10. Escolheria amor ou dinheiro?
Ama-se quem se ama e não quem se quer amar.
Florbela Espanca
11. Se tivesse direito a apenas uma viagem na vida, para onde iria?
Índia. Além de encontrar espiritualidade, amor, compaixão e sabedoria, seria possível encontrar o Ranveer Singh para que a gente tenha um filho. Acho que essa é uma das viagens mais curiosas que alguém pode fazer. A Índia é um espetáculo de cores, sabores, cultura, história e de crença também. Escolheria, é lógico, a época do Happy Holy, um dos festivais mais lindos de lá, que comemora a chegada da primavera.
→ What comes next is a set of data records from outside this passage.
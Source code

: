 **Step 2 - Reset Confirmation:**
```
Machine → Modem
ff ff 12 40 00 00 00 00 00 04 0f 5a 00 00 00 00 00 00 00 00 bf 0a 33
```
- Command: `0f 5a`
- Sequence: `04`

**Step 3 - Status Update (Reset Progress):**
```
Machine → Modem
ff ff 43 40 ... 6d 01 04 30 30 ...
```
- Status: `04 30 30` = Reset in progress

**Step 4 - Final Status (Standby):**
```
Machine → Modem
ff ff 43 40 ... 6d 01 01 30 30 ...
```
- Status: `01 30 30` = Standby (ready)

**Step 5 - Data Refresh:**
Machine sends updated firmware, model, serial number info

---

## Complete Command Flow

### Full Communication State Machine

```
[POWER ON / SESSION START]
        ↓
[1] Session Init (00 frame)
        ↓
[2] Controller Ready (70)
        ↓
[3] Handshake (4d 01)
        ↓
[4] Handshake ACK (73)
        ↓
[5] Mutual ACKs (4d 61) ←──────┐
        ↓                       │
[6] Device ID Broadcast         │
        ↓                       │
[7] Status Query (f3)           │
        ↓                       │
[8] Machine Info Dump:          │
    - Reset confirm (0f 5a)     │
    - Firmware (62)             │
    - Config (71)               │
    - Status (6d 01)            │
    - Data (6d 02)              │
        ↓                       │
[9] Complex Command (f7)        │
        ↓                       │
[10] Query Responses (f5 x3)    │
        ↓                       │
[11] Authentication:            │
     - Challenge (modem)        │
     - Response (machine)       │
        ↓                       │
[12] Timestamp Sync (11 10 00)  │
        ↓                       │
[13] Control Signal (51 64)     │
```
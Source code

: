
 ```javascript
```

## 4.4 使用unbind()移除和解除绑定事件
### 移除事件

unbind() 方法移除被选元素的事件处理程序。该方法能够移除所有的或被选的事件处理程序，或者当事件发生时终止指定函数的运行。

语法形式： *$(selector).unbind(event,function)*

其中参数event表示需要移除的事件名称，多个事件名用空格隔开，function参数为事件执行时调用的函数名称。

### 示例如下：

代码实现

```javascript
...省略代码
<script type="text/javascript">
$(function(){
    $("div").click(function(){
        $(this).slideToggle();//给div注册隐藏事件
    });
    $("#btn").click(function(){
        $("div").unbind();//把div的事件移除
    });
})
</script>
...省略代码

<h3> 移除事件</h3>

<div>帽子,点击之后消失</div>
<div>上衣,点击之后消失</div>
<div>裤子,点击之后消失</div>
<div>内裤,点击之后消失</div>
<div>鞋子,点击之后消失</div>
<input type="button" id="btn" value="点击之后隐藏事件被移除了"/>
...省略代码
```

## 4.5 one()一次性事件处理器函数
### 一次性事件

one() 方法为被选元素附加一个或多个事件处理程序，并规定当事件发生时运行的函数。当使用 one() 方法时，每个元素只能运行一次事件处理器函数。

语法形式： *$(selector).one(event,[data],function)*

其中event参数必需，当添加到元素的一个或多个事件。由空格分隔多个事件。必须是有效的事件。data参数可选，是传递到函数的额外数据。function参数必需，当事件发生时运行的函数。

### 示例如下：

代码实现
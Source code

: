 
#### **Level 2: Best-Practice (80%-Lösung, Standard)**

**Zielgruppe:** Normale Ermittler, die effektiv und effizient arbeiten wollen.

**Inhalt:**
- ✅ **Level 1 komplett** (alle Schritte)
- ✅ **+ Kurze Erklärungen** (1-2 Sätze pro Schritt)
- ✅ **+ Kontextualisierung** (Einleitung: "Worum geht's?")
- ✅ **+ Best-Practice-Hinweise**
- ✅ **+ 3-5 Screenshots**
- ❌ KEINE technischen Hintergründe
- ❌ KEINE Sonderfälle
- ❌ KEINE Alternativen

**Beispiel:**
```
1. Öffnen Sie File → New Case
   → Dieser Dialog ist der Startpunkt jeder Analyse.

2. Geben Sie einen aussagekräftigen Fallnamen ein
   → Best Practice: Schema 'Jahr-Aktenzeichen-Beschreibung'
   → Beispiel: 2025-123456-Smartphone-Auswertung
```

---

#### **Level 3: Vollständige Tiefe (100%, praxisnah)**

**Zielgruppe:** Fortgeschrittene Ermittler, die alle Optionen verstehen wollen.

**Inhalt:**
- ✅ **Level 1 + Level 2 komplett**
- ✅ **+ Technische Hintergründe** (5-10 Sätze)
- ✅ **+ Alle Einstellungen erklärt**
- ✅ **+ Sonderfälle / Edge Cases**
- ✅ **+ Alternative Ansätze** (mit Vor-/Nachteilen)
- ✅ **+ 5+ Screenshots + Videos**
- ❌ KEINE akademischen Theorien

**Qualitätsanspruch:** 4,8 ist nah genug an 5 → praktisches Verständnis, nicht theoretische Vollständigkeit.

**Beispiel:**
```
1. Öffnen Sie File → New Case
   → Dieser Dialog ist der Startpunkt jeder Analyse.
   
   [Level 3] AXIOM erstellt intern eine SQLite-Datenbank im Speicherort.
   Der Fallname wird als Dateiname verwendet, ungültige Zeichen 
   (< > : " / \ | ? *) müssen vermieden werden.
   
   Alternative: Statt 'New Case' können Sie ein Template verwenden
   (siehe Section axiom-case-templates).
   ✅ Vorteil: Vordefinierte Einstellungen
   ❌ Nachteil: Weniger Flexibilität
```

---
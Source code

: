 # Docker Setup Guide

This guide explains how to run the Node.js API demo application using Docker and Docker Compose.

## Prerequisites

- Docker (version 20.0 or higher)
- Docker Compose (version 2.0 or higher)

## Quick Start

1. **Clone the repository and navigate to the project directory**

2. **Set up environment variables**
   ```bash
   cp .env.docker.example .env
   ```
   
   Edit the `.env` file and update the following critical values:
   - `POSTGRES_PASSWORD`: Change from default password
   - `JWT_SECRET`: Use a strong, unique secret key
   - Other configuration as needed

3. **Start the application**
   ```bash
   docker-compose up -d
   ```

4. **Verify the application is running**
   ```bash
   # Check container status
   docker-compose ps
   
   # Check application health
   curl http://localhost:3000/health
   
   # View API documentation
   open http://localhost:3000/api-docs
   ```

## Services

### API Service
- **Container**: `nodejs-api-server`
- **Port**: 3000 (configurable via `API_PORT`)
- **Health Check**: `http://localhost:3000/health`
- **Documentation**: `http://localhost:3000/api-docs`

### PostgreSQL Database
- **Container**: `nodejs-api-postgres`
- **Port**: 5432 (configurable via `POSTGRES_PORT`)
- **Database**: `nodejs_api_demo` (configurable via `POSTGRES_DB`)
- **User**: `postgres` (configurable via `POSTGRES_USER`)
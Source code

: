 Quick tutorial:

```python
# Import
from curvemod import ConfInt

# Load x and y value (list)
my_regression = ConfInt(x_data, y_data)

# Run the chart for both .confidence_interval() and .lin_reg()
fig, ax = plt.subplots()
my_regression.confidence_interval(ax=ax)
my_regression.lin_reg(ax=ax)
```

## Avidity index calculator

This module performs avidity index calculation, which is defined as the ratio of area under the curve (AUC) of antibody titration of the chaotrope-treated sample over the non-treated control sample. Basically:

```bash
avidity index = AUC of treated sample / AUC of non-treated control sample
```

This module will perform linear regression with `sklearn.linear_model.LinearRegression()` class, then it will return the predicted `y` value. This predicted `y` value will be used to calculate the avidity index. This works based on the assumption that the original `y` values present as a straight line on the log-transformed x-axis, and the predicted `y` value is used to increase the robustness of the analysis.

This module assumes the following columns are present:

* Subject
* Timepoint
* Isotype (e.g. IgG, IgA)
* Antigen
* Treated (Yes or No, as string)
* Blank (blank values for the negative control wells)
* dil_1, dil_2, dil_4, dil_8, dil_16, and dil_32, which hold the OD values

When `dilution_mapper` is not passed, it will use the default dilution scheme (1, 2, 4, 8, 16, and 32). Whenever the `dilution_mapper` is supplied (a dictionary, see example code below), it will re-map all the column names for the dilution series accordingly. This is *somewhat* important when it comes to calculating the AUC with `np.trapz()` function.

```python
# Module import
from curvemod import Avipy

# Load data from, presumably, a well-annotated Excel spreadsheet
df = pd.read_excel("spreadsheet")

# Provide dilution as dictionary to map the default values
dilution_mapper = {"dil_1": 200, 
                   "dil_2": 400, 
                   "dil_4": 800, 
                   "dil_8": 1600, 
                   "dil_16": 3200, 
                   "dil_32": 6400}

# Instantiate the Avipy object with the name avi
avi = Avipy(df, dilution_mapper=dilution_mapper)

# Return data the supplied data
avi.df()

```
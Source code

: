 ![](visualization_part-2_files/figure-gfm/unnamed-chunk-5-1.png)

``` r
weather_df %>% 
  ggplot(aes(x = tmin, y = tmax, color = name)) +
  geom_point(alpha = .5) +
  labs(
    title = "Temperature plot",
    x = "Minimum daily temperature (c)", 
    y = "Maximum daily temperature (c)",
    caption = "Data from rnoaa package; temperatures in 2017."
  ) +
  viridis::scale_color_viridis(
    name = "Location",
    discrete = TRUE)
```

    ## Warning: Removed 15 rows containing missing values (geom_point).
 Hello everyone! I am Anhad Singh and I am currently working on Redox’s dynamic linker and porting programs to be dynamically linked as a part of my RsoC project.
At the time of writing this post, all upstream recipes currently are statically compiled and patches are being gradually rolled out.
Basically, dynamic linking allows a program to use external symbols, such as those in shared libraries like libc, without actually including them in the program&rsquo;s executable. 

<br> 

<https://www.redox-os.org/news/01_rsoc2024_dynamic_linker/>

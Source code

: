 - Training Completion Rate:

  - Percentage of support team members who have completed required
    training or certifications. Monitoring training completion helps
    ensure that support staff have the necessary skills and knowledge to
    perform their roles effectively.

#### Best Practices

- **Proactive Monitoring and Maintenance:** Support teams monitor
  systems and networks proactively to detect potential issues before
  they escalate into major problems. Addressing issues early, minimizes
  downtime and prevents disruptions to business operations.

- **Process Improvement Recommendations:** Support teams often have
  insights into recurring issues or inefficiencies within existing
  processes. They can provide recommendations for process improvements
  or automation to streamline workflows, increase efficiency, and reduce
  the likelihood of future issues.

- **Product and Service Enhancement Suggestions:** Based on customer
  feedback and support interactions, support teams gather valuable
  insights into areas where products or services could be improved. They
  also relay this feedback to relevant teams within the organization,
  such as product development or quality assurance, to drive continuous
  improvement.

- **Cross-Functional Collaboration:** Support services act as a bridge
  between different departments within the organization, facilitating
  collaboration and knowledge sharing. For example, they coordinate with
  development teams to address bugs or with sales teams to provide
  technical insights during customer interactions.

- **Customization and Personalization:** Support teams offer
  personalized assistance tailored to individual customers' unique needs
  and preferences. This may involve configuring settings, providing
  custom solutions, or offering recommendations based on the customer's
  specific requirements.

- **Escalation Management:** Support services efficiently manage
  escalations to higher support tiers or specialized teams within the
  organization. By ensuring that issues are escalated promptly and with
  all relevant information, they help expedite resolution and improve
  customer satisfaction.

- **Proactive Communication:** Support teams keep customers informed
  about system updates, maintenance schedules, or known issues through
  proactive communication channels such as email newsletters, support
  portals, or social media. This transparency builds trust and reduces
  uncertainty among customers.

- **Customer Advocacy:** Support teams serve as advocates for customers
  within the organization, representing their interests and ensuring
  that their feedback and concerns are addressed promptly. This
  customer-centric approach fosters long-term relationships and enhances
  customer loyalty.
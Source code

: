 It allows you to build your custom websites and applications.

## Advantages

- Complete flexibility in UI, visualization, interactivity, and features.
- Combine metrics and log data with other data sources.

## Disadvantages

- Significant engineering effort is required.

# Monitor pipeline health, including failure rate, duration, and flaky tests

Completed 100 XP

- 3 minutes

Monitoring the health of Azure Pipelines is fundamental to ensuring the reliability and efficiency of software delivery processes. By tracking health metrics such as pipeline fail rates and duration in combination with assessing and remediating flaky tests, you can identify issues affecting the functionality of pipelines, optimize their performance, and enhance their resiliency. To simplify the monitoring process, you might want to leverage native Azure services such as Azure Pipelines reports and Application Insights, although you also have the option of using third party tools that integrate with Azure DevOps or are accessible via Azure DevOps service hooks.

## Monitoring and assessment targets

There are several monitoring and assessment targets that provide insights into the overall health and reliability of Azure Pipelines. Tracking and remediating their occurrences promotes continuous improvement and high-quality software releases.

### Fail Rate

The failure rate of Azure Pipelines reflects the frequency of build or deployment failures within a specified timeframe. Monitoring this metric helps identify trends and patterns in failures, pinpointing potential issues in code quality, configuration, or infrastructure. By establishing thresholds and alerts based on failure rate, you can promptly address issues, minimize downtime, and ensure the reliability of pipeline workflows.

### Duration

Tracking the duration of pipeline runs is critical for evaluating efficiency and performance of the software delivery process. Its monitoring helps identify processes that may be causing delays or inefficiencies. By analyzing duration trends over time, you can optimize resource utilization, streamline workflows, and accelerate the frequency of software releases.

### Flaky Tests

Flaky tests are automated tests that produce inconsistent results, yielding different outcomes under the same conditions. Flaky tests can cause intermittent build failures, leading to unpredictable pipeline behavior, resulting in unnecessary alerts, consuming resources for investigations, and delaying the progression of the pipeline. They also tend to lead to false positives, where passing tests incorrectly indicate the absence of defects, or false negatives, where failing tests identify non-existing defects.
Se eu pudesse realizar uma única viagem na minha vida com certeza seria essa e ficaria conhecendo o mundo inteiro.


As minhas onze perguntas
1. Se o seu blog fosse uma pessoa, qual seria sua personalidade?
2. Qual autor literário você gostaria de ser?
3. Cite três filmes favoritos.
4. Para você, o que existe no fim do arco-íris?
5. Se você pudesse tirar uma única fotografia, qual seria? Fotografe e publique!
6. Quem você admira?
7. Qual é a música da sua vida?
8. Você coleciona ou gostaria de colecionar algo? O quê?
9. Conte uma situação engraçada da sua infância.
10. O que você nunca fez, mas tem vontade de fazer?
11. Indique o melhor texto do seu blog!

Até agora não caguei nenhuma regra, mas o respeito termina aqui: não vou conseguir indicar onze pessoas, só cinco. Pe-dri-nha, A Life Less Ordinary, Gosto de Canela, Andrecefalia e Minha Vida Como Ela É. Todo mundo que quiser pode participar, é claro, e não se esqueça de me enviar o link!

5 comentários:

Nathy disse...

Gostei! Ainda não participei desse meme... acho que nem conhecia, rs.
Não sei se já falei, mas gosto muito da organização de seu blog.
Beijos! ;)

cronistaamadora disse...

Eu provavelmente iria para a Índia também, mas não por ser praticamente uma especialista, como você que sei que adora o país. Mas exatamente por me parecer desconhecido, indefinido. As cores indianas me fascinam muito e isso, por si só, já seria um belo motivo. Em tempo: leia "Noturno Indiano", do Tabucchi, quando puder. Um livro "fininho".
E também amo qualquer obra da Florbela, que poetisa incrível ela.
Beijos.

Thay disse...

Minha irmã faz o mesmo que você quando acorda, espirra umas cinco ou seis vezes! Achamos isso super inusitado, haha, mas agora sei que ela não está sozinha! AHH, e você colocou o gif do Jensen na pergunta sobre lobisomens ou vampiros, HAUHAUHAU! Nem precisava, na verdade eu coloquei o gif pois foi de lá que veio a pergunta (estava sem ideias na hora e coisa e tal).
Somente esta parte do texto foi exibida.